* _Dataset entries_

+ + + + +

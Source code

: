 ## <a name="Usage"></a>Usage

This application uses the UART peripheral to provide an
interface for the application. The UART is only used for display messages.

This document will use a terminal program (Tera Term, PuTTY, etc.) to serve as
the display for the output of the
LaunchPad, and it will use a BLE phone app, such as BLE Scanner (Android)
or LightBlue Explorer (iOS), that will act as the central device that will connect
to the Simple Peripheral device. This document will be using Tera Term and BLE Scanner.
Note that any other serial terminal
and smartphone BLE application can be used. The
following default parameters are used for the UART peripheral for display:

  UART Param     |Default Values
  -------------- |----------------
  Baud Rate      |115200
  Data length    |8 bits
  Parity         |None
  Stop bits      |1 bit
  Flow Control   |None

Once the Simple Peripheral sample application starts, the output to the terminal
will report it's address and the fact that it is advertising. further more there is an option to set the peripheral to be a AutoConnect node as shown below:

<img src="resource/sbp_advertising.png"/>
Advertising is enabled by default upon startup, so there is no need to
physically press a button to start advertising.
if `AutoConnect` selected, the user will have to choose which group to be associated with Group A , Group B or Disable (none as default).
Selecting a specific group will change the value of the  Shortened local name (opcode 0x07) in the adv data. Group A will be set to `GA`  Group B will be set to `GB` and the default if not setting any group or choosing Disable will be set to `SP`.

+ + + + +

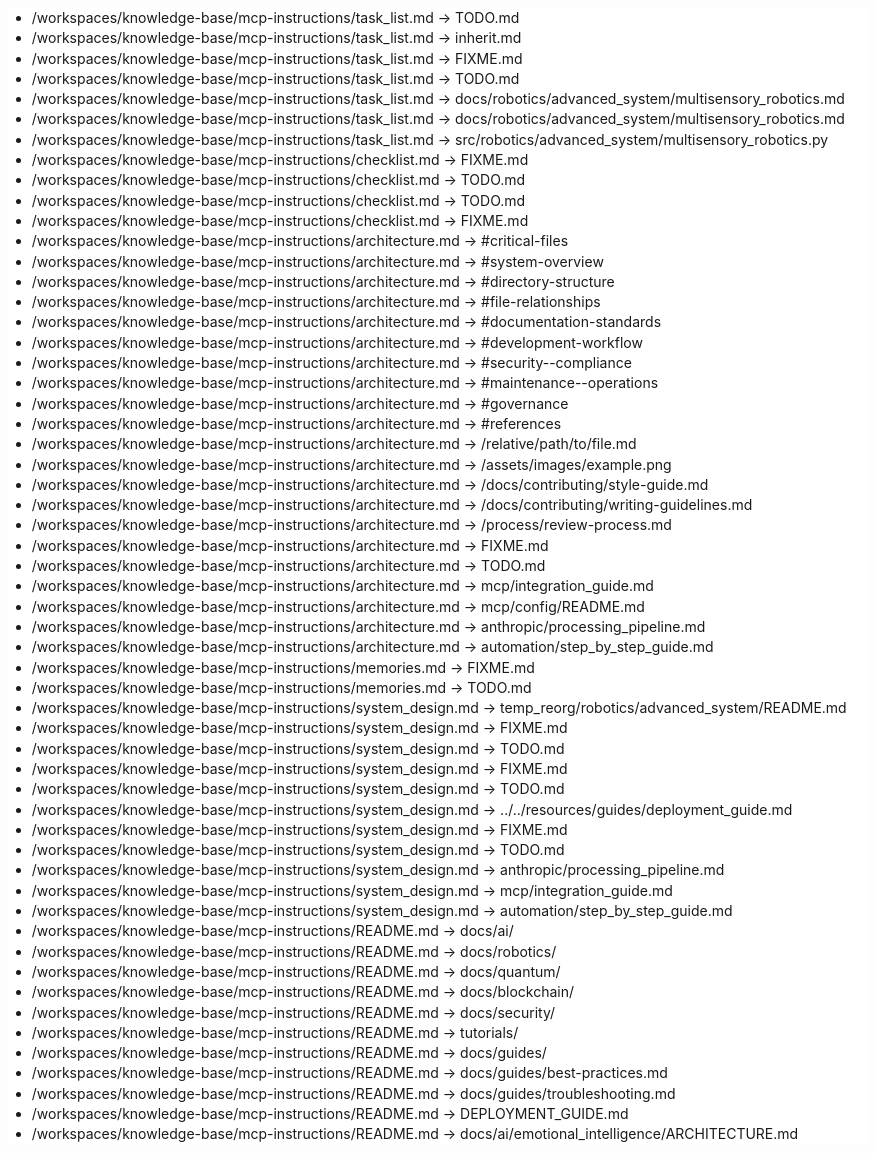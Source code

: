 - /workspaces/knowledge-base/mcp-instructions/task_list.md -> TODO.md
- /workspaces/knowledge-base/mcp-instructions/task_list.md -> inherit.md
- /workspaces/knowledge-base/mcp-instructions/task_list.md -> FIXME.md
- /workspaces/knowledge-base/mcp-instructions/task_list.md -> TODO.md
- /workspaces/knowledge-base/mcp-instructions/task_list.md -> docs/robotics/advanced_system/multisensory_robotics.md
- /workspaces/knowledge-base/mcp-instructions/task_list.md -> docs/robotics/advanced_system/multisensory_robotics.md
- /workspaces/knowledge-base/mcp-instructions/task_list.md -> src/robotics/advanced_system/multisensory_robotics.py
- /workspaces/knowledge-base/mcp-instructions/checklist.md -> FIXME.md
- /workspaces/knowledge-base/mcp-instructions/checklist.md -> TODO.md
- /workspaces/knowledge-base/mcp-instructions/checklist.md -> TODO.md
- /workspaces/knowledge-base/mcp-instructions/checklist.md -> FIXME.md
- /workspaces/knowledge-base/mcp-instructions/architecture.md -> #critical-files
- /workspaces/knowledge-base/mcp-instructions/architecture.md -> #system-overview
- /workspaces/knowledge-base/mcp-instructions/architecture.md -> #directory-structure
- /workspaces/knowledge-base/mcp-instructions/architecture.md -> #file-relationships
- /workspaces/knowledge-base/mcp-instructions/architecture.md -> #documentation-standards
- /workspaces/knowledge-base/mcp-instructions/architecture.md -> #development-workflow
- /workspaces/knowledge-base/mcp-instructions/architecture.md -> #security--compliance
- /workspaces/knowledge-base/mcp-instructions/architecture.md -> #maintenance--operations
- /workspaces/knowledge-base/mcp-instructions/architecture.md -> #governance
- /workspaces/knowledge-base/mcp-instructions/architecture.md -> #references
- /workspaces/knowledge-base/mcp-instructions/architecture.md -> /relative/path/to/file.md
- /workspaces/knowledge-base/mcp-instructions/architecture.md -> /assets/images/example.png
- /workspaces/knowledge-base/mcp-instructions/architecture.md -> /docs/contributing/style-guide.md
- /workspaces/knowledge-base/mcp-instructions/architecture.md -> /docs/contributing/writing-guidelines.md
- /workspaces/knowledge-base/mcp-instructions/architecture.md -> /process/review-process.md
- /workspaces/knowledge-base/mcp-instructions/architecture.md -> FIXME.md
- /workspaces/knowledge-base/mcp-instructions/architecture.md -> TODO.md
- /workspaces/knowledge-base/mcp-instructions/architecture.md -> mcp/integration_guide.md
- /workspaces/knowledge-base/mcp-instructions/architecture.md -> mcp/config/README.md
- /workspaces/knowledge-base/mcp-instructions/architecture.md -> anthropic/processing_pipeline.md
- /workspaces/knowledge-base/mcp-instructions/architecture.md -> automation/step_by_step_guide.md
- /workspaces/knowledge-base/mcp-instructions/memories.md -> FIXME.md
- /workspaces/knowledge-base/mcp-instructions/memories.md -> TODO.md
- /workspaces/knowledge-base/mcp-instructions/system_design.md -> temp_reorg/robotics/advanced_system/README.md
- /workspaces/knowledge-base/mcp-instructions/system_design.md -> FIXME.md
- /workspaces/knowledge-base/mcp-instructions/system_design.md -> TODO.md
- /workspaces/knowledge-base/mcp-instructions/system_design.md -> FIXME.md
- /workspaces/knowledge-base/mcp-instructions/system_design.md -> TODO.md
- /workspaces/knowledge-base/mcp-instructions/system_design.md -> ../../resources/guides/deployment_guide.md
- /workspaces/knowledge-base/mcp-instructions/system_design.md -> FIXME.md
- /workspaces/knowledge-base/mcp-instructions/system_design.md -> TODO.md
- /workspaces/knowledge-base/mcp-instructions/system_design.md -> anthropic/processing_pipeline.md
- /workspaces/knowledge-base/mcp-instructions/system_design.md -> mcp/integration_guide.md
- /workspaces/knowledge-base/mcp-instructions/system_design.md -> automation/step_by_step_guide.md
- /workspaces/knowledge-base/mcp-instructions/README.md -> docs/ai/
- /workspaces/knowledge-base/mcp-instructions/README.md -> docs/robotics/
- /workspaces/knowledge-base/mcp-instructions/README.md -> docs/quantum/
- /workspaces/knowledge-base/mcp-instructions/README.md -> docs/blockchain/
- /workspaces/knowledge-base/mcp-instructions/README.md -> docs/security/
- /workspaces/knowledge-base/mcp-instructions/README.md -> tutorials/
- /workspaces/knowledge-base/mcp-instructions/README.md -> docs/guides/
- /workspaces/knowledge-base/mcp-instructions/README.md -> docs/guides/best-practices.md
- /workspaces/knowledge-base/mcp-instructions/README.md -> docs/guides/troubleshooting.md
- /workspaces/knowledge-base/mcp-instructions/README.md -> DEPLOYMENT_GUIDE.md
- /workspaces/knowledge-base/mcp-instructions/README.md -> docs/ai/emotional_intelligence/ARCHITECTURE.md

+ + + + +

* _Task instructions_
The lines to extract from the data above begin with the line containing "Note that any other serial terminal" and end with the line containing "(none as default).". Extract them exactly, including both.

* _Answer section_
Note that any other serial terminal
and smartphone BLE application can be used. The
following default parameters are used for the UART peripheral for display:

  UART Param     |Default Values
  -------------- |----------------
  Baud Rate      |115200
  Data length    |8 bits
  Parity         |None
  Stop bits      |1 bit
  Flow Control   |None

Once the Simple Peripheral sample application starts, the output to the terminal
will report it's address and the fact that it is advertising. further more there is an option to set the peripheral to be a AutoConnect node as shown below:

<img src="resource/sbp_advertising.png"/>
Advertising is enabled by default upon startup, so there is no need to
physically press a button to start advertising.
if `AutoConnect` selected, the user will have to choose which group to be associated with Group A , Group B or Disable (none as default).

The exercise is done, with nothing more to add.